*Problem details*:
In the listing below, which lines contain the string "Source"? Copy them all.

--- Data Enclosed Below ---

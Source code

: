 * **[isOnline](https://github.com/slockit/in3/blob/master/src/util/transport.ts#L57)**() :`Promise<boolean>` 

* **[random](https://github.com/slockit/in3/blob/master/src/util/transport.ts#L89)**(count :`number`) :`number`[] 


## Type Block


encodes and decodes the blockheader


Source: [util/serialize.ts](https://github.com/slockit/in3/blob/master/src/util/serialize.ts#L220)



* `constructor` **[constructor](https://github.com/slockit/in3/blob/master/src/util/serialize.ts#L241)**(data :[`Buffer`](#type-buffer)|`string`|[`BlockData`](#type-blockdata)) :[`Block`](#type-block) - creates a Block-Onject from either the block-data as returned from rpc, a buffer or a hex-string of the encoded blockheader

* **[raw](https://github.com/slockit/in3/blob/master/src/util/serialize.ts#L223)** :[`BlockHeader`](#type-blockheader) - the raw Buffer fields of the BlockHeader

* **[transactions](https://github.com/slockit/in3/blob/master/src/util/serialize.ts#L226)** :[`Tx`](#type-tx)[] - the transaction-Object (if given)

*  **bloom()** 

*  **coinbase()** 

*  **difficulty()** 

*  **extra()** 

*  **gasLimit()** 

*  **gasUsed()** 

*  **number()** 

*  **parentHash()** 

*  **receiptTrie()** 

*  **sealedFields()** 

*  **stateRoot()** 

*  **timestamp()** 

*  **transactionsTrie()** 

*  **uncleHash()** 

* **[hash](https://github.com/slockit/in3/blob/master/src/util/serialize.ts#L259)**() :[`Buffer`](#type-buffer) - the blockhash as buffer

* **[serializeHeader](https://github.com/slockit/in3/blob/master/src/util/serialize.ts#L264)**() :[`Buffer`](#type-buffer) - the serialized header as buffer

--- End of Enclosed Data ---

*Expected answer*:
Source code
Source: [util/serialize.ts](https://github.com/slockit/in3/blob/master/src/util/serialize.ts#L220)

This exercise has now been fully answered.